El otoño es una época en la que el sistema inmunitario puede verse afectado por cambios estacionales, y es crucial mantener una buena salud nutricional para combatir infecciones. Según el nutricionista Aitor Sánchez, el estado nutricional general es más determinante que la inclusión de alimentos específicos, resaltando la importancia de una adecuada hidratación y la ausencia de carencias de nutrientes esenciales.
Fundamentos de una buena nutrición
Para un sistema inmunitario eficaz, es fundamental asegurar un suministro adecuado de nutrientes que desempeñan un papel clave en la respuesta inmunitaria, como las vitaminas C y D, el Selenio y el Zinc. Sin embargo, Sánchez advierte que consumir excesos de estos nutrientes no siempre es beneficioso, y la suplementación debe ser considerada únicamente en casos justificados y no de forma generalizada.
Una alimentación equilibrada y saludable es la base para mantener un buen sistema inmunitario. En este sentido, el enfoque debe estar en una dieta rica en alimentos frescos y de temporada. Las frutas y verduras son esenciales, especialmente aquellas que aportan un alto contenido en agua, fitoquímicos y vitamina C, como los cítricos, el persimón, la calabaza y las uvas.

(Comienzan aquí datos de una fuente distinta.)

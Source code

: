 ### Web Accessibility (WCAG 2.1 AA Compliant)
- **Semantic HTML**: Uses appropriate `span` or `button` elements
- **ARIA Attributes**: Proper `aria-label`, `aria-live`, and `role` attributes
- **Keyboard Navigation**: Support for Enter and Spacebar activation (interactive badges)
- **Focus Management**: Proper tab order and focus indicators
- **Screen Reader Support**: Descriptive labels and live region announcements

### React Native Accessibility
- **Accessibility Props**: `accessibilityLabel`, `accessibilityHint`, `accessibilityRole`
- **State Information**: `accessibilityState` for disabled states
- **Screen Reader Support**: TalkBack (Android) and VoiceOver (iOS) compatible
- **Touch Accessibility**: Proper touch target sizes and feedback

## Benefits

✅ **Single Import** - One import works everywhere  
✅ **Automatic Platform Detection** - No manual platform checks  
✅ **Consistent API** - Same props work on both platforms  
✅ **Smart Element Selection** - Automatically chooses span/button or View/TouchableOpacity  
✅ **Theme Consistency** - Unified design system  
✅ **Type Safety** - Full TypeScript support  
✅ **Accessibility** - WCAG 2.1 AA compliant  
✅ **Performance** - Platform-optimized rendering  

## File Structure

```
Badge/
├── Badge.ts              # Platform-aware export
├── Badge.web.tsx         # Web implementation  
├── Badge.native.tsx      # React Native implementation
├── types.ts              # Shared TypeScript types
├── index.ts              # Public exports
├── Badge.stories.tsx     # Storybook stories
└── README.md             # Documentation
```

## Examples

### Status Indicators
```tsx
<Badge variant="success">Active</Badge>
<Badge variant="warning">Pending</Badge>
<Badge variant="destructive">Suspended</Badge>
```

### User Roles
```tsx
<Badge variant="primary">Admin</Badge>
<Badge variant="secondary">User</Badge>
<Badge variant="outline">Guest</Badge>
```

Alimentos a evitar y recomendaciones adicionales
Es igualmente importante evitar el consumo de bebidas alcohólicas y alimentos ultraprocesados, ya que estos pueden incrementar el riesgo de infecciones y afectar negativamente a las mucosas y membranas protectoras del organismo. Complementar la dieta con infusiones y especias puede ofrecer beneficios adicionales. Específicamente, la cúrcuma, el jengibre y el té verde son reconocidos por sus propiedades antioxidantes y antiinflamatorias, respaldadas por múltiples estudios.
En cuanto a otros alimentos, las algas se destacan por su concentración en minerales, aunque su alto contenido en metales pesados requiere un uso moderado. Se recomienda su consumo ocasional, como aderezo en ensaladas o sopas, en lugar de como plato principal. La cantidad de yodo que aportan es considerable y debe ser monitorizada, especialmente en la población europea, que no está acostumbrada a ingestas tan altas como las de otras regiones, como el sudeste asiático.
En resumen, mantener un sistema inmunitario fuerte durante el otoño no solo depende de incluir ciertos alimentos, sino de asegurar una alimentación globalmente equilibrada y saludable, que combine hidratación, diversidad de nutrientes y un enfoque consciente hacia lo que se consume.